Hookah pipes have been around for hundreds of years. During the 17th century, hookah pipes were often seen in coffee shops or small restaurants along the streets of Turkey and other Middle Eastern countries. Since then the world of Hookah smoking has greatly expanded. Although we are unsure of the true origin of the water pipe, it is believed that the original design for the hookah came from India or Persia. It was in Turkey that the water pipe completed its revolution and has hardly changed its style for the last few hundred years. The Turkish people were the first to make smoking water pipes a common practice and soon discovered that it could be used in a more convenient way. So, around 500 years ago, they reshaped the design and added a hose. To this day, the same basic design is used for each hookah with the option of adding multiple hoses to make each smoking session more convenient and enjoyable.
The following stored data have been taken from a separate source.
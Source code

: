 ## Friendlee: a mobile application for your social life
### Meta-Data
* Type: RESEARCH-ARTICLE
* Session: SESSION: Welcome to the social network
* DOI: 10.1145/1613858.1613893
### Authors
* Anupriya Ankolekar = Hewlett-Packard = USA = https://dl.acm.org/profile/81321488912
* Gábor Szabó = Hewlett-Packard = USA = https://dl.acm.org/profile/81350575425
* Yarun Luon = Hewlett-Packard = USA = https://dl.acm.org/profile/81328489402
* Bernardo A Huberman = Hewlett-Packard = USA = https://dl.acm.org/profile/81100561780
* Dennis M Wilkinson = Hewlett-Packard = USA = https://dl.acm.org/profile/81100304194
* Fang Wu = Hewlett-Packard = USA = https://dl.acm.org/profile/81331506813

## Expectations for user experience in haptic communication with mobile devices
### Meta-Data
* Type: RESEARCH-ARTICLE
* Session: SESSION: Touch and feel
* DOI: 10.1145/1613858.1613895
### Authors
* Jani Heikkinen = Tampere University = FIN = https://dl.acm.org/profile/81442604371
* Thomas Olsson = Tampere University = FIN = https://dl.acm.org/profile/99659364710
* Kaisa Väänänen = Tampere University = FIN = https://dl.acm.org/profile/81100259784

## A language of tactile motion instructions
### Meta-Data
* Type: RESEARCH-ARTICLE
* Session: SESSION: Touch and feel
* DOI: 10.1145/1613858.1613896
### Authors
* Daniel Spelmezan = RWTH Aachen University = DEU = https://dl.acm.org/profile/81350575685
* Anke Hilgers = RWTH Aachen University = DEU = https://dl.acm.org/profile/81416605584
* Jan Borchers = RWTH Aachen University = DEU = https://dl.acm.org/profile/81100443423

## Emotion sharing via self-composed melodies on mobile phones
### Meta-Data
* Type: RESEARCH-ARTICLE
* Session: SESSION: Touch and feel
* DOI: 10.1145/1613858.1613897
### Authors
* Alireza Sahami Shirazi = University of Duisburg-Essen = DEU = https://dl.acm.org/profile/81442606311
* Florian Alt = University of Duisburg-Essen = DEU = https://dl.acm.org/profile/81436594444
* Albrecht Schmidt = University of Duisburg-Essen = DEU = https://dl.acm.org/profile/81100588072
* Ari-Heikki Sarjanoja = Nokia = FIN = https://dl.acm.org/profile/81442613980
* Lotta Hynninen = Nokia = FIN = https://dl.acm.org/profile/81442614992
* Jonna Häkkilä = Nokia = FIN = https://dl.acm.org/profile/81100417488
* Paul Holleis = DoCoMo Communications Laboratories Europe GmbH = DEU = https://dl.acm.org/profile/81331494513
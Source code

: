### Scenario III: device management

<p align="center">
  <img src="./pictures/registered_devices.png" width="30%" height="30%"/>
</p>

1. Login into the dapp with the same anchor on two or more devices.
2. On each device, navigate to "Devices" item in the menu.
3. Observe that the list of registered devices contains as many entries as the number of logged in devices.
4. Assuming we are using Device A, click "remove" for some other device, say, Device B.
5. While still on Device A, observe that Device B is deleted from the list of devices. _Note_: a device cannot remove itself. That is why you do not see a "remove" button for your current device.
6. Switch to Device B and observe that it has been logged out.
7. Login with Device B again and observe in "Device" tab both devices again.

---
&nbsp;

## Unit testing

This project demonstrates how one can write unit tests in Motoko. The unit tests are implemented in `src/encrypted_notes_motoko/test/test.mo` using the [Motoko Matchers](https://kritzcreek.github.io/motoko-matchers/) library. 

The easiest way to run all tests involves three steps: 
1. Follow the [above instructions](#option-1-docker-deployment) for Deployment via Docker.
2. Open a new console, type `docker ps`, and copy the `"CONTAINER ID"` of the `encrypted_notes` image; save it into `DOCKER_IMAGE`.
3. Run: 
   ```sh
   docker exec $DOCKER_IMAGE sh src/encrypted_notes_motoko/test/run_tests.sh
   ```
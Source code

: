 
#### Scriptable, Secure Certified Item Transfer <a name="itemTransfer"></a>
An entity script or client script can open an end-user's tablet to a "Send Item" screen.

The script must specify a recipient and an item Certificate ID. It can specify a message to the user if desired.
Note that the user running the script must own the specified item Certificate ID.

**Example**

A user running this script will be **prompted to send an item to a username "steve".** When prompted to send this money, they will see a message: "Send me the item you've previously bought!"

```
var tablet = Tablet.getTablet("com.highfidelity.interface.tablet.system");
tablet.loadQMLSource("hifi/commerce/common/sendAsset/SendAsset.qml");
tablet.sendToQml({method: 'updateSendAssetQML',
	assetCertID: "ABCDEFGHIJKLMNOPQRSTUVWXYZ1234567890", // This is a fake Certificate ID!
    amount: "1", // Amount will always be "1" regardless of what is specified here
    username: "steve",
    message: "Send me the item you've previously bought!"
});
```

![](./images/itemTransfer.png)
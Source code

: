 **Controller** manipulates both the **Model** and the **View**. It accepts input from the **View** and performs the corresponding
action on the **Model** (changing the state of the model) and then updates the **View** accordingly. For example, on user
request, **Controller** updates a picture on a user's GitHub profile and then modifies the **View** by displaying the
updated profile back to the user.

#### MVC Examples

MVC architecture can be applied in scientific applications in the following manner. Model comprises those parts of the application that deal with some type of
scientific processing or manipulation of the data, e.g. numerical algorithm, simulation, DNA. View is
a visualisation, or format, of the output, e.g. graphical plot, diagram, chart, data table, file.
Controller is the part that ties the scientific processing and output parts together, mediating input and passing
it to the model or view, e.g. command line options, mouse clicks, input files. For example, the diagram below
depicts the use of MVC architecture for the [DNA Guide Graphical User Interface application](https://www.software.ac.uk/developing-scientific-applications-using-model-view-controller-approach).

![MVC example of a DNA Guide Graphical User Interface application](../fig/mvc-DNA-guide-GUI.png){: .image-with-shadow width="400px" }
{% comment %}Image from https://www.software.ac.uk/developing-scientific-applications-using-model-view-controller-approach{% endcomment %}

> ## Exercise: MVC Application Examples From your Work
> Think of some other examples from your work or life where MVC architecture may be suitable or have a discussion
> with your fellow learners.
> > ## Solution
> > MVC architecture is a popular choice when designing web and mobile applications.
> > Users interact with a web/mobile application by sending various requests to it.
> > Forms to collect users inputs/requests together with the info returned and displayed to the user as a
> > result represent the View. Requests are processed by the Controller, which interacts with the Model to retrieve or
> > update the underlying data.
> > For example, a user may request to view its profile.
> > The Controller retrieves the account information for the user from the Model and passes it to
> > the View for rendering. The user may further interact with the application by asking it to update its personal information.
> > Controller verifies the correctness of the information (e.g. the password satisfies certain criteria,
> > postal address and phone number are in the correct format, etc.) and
The hypothesis of an American origin arose from the crossing of speculations on ways shisha was used through gourds in America and from deep studies as those conducted at the beginning of the century by a scholar named L. Wiener. The latter asserted that shisha smoking would have been imported from America to Africa several centuries before the arrival of Europeans. I. Van Sertima enriched such a contribution by endeavoring, in his turn, to show that African men certainly lived in America before the discovery of this last continent and brought to theirs smoking behaviors like the use of pipes.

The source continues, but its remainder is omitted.